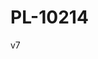 # PL-10214
<p>v7</p>
<!-- START OF ALTCRAFT PIXEL CODE !-->        <img src="https://pxl.altcraft.alexander-nemtsev.lan/pixel?k=c77FePkyzfqDzaovtcoJ7YyTGRSBuJZvrNYT9LGwWiuVUXYxnc3WAuV&s=5d908cc0bf0d37ef&goals=test&value=100" style="display: none;"/>        <!-- END OF ALTCRAFT PIXEL CODE !-->
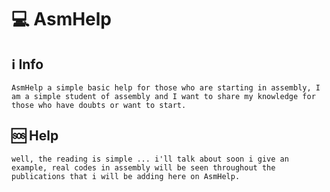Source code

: # 💻 AsmHelp 

## ℹ️ Info
    AsmHelp a simple basic help for those who are starting in assembly, I am a simple student of assembly and I want to share my knowledge for those who have doubts or want to start.
    
 
## 🆘 Help 
    well, the reading is simple ... i'll talk about soon i give an example, real codes in assembly will be seen throughout the publications that i will be adding here on AsmHelp.
 
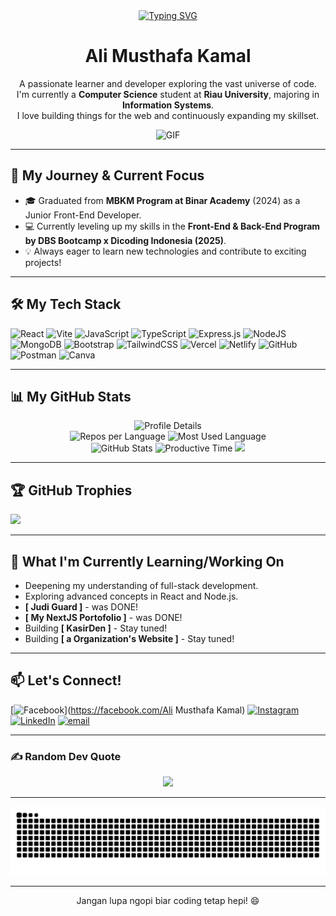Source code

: <div align="center">
<a href="https://git.io/typing-svg"><img src="https://readme-typing-svg.demolab.com?font=Fascinate+Inline&size=42&pause=1000&color=F7D44A&center=true&vCenter=true&width=720&height=72&lines=WELCOME+TO+MY+GITHUB+PROFILE" alt="Typing SVG" /></a>  
  <h1><b>Ali Musthafa Kamal</b></h1>
  <p>
    A passionate learner and developer exploring the vast universe of code. <br />
    I'm currently a <strong>Computer Science</strong> student at <strong>Riau University</strong>, majoring in <strong>Information Systems</strong>. <br />
    I love building things for the web and continuously expanding my skillset.
  </p>

![GIF](https://media1.giphy.com/media/v1.Y2lkPTc5MGI3NjExa3JpdGp6aXF1cnd5MW5oMHBzazhjajNsYXZrc3FwOWx0eGVuNHRvZCZlcD12MV9pbnRlcm5hbF9naWZfYnlfaWQmY3Q9Zw/l4JyOCNEfXvVYEqB2/giphy.gif)
</div>

---

## 🚀 My Journey & Current Focus

- 🎓 Graduated from **MBKM Program at Binar Academy** (2024) as a Junior Front-End Developer.  
- 💻 Currently leveling up my skills in the **Front-End & Back-End Program by DBS Bootcamp x Dicoding Indonesia (2025)**.  
- 💡 Always eager to learn new technologies and contribute to exciting projects!

---

## 🛠️ My Tech Stack

![React](https://img.shields.io/badge/react-%2320232a.svg?style=flat&logo=react&logoColor=%2361DAFB) 
![Vite](https://img.shields.io/badge/vite-%23646CFF.svg?style=flat&logo=vite&logoColor=white) 
![JavaScript](https://img.shields.io/badge/javascript-%23323330.svg?style=flat&logo=javascript&logoColor=%23F7DF1E) 
![TypeScript](https://img.shields.io/badge/TypeScript-007ACC?style=flat&logo=typescript&logoColor=white)
![Express.js](https://img.shields.io/badge/express.js-%23404d59.svg?style=flat&logo=express&logoColor=%2361DAFB) 
![NodeJS](https://img.shields.io/badge/node.js-6DA55F?style=flat&logo=node.js&logoColor=white) 
![MongoDB](https://img.shields.io/badge/MongoDB-%234ea94b.svg?style=flat&logo=mongodb&logoColor=white) 
![Bootstrap](https://img.shields.io/badge/bootstrap-%238511FA.svg?style=flat&logo=bootstrap&logoColor=white) 
![TailwindCSS](https://img.shields.io/badge/tailwindcss-%2338B2AC.svg?style=flat&logo=tailwind-css&logoColor=white) 
![Vercel](https://img.shields.io/badge/vercel-%23000000.svg?style=flat&logo=vercel&logoColor=white) 
![Netlify](https://img.shields.io/badge/netlify-%23000000.svg?style=flat&logo=netlify&logoColor=#00C7B7)
![GitHub](https://img.shields.io/badge/github-%23121011.svg?style=flat&logo=github&logoColor=white) 
![Postman](https://img.shields.io/badge/Postman-FF6C37?style=flat&logo=postman&logoColor=white) 
![Canva](https://img.shields.io/badge/Canva-%2300C4CC.svg?style=flat&logo=Canva&logoColor=white) 

---

## 📊 My GitHub Stats

<div align="center">
  <img src="https://github-profile-summary-cards.vercel.app/api/cards/profile-details?username=kamaldev10&theme=moonlight" alt="Profile Details" />
</div>

<div align="center">
  <img src="https://github-profile-summary-cards.vercel.app/api/cards/repos-per-language?username=kamaldev10&theme=moonlight" alt="Repos per Language" />
  <img src="https://github-profile-summary-cards.vercel.app/api/cards/most-commit-language?username=kamaldev10&theme=moonlight" alt="Most Used Language" />
</div>

<div align="center">
  <img src="https://github-profile-summary-cards.vercel.app/api/cards/stats?username=kamaldev10&theme=moonlight" alt="GitHub Stats" />
  <img src="https://github-profile-summary-cards.vercel.app/api/cards/productive-time?username=kamaldev10&theme=moonlight&utcOffset=7" alt="Productive Time" />
<img src="https://nirzak-streak-stats.vercel.app/?user=kamaldev10&theme=aura-dark&hide_border=true"/>
  
</div>

---

## 🏆 GitHub Trophies
![](https://github-profile-trophy.vercel.app/?username=kamaldev10&theme=radical&no-frame=true&no-bg=false&margin-w=4)

---

## 🌱 What I'm Currently Learning/Working On

- Deepening my understanding of full-stack development.
- Exploring advanced concepts in React and Node.js.
- **[ Judi Guard ]** - was DONE!
- **[ My NextJS Portofolio ]** - was DONE!
- Building **[ KasirDen ]** - Stay tuned!
- Building **[ a Organization's Website ]** - Stay tuned!

---

## 📫 Let's Connect!
[![Facebook](https://img.shields.io/badge/Facebook-%231877F2.svg?logo=Facebook&logoColor=white)](https://facebook.com/Ali Musthafa Kamal) [![Instagram](https://img.shields.io/badge/Instagram-%23E4405F.svg?logo=Instagram&logoColor=white)](https://instagram.com/alimusthafa10) [![LinkedIn](https://img.shields.io/badge/LinkedIn-%230077B5.svg?logo=linkedin&logoColor=white)](https://linkedin.com/in/alimusthafakamal) [![email](https://img.shields.io/badge/Email-D14836?logo=gmail&logoColor=white)](mailto:alimusthafakamal@gmail.com) 

---

### ✍️ Random Dev Quote
<p  align="center">
<img src="https://quotes-github-readme.vercel.app/api?type=horizontal&theme=radical"> 
</p>

---
<p align="center">
  <img src="https://raw.githubusercontent.com/kamaldev10/kamaldev10/output/github-contribution-grid-snake.svg" alt="Snake animation" />
</p>

---
<div align="center">
  <p>Jangan lupa ngopi biar coding tetap hepi! 😄</p>
</div>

▸ ASSIGNMENT
The entries above are to be reproduced exactly, with the pictures dropped.

▸ ANSWER SPACE
 # PL-10214
<p>v7</p>
<!-- START OF ALTCRAFT PIXEL CODE !-->        <img src="https://pxl.altcraft.alexander-nemtsev.lan/pixel?k=c77FePkyzfqDzaovtcoJ7YyTGRSBuJZvrNYT9LGwWiuVUXYxnc3WAuV&s=5d908cc0bf0d37ef&goals=test&value=100" style="display: none;"/>        <!-- END OF ALTCRAFT PIXEL CODE !-->
Source code

: # 💻 AsmHelp 

## ℹ️ Info
    AsmHelp a simple basic help for those who are starting in assembly, I am a simple student of assembly and I want to share my knowledge for those who have doubts or want to start.
    
 
## 🆘 Help 
    well, the reading is simple ... i'll talk about soon i give an example, real codes in assembly will be seen throughout the publications that i will be adding here on AsmHelp.
 
Source code

: <div align="center">
<a href="https://git.io/typing-svg"><img src="https://readme-typing-svg.demolab.com?font=Fascinate+Inline&size=42&pause=1000&color=F7D44A&center=true&vCenter=true&width=720&height=72&lines=WELCOME+TO+MY+GITHUB+PROFILE" alt="Typing SVG" /></a>  
  <h1><b>Ali Musthafa Kamal</b></h1>
  <p>
    A passionate learner and developer exploring the vast universe of code. <br />
    I'm currently a <strong>Computer Science</strong> student at <strong>Riau University</strong>, majoring in <strong>Information Systems</strong>. <br />
    I love building things for the web and continuously expanding my skillset.
  </p>

![GIF](https://media1.giphy.com/media/v1.Y2lkPTc5MGI3NjExa3JpdGp6aXF1cnd5MW5oMHBzazhjajNsYXZrc3FwOWx0eGVuNHRvZCZlcD12MV9pbnRlcm5hbF9naWZfYnlfaWQmY3Q9Zw/l4JyOCNEfXvVYEqB2/giphy.gif)
</div>

---

## 🚀 My Journey & Current Focus

- 🎓 Graduated from **MBKM Program at Binar Academy** (2024) as a Junior Front-End Developer.  
- 💻 Currently leveling up my skills in the **Front-End & Back-End Program by DBS Bootcamp x Dicoding Indonesia (2025)**.  
- 💡 Always eager to learn new technologies and contribute to exciting projects!

---

## 🛠️ My Tech Stack

![React](https://img.shields.io/badge/react-%2320232a.svg?style=flat&logo=react&logoColor=%2361DAFB) 
![Vite](https://img.shields.io/badge/vite-%23646CFF.svg?style=flat&logo=vite&logoColor=white) 
![JavaScript](https://img.shields.io/badge/javascript-%23323330.svg?style=flat&logo=javascript&logoColor=%23F7DF1E) 
![TypeScript](https://img.shields.io/badge/TypeScript-007ACC?style=flat&logo=typescript&logoColor=white)
![Express.js](https://img.shields.io/badge/express.js-%23404d59.svg?style=flat&logo=express&logoColor=%2361DAFB) 
![NodeJS](https://img.shields.io/badge/node.js-6DA55F?style=flat&logo=node.js&logoColor=white) 
![MongoDB](https://img.shields.io/badge/MongoDB-%234ea94b.svg?style=flat&logo=mongodb&logoColor=white) 
![Bootstrap](https://img.shields.io/badge/bootstrap-%238511FA.svg?style=flat&logo=bootstrap&logoColor=white) 
![TailwindCSS](https://img.shields.io/badge/tailwindcss-%2338B2AC.svg?style=flat&logo=tailwind-css&logoColor=white) 
![Vercel](https://img.shields.io/badge/vercel-%23000000.svg?style=flat&logo=vercel&logoColor=white) 
![Netlify](https://img.shields.io/badge/netlify-%23000000.svg?style=flat&logo=netlify&logoColor=#00C7B7)
![GitHub](https://img.shields.io/badge/github-%23121011.svg?style=flat&logo=github&logoColor=white) 
![Postman](https://img.shields.io/badge/Postman-FF6C37?style=flat&logo=postman&logoColor=white) 
![Canva](https://img.shields.io/badge/Canva-%2300C4CC.svg?style=flat&logo=Canva&logoColor=white) 

---

## 📊 My GitHub Stats

<div align="center">
  <img src="https://github-profile-summary-cards.vercel.app/api/cards/profile-details?username=kamaldev10&theme=moonlight" alt="Profile Details" />
</div>

<div align="center">
  <img src="https://github-profile-summary-cards.vercel.app/api/cards/repos-per-language?username=kamaldev10&theme=moonlight" alt="Repos per Language" />
  <img src="https://github-profile-summary-cards.vercel.app/api/cards/most-commit-language?username=kamaldev10&theme=moonlight" alt="Most Used Language" />
</div>

<div align="center">
  <img src="https://github-profile-summary-cards.vercel.app/api/cards/stats?username=kamaldev10&theme=moonlight" alt="GitHub Stats" />
  <img src="https://github-profile-summary-cards.vercel.app/api/cards/productive-time?username=kamaldev10&theme=moonlight&utcOffset=7" alt="Productive Time" />
<img src="https://nirzak-streak-stats.vercel.app/?user=kamaldev10&theme=aura-dark&hide_border=true"/>
  
</div>

---

## 🏆 GitHub Trophies
![](https://github-profile-trophy.vercel.app/?username=kamaldev10&theme=radical&no-frame=true&no-bg=false&margin-w=4)

---

## 🌱 What I'm Currently Learning/Working On

- Deepening my understanding of full-stack development.
- Exploring advanced concepts in React and Node.js.
- **[ Judi Guard ]** - was DONE!
- **[ My NextJS Portofolio ]** - was DONE!
- Building **[ KasirDen ]** - Stay tuned!
- Building **[ a Organization's Website ]** - Stay tuned!

---

## 📫 Let's Connect!
[![Facebook](https://img.shields.io/badge/Facebook-%231877F2.svg?logo=Facebook&logoColor=white)](https://facebook.com/Ali Musthafa Kamal) [![Instagram](https://img.shields.io/badge/Instagram-%23E4405F.svg?logo=Instagram&logoColor=white)](https://instagram.com/alimusthafa10) [![LinkedIn](https://img.shields.io/badge/LinkedIn-%230077B5.svg?logo=linkedin&logoColor=white)](https://linkedin.com/in/alimusthafakamal) [![email](https://img.shields.io/badge/Email-D14836?logo=gmail&logoColor=white)](mailto:alimusthafakamal@gmail.com) 

---

### ✍️ Random Dev Quote
<p  align="center">
<img src="https://quotes-github-readme.vercel.app/api?type=horizontal&theme=radical"> 
</p>

---
<p align="center">
  <img src="https://raw.githubusercontent.com/kamaldev10/kamaldev10/output/github-contribution-grid-snake.svg" alt="Snake animation" />
</p>

---
<div align="center">
  <p>Jangan lupa ngopi biar coding tetap hepi! 😄</p>
</div>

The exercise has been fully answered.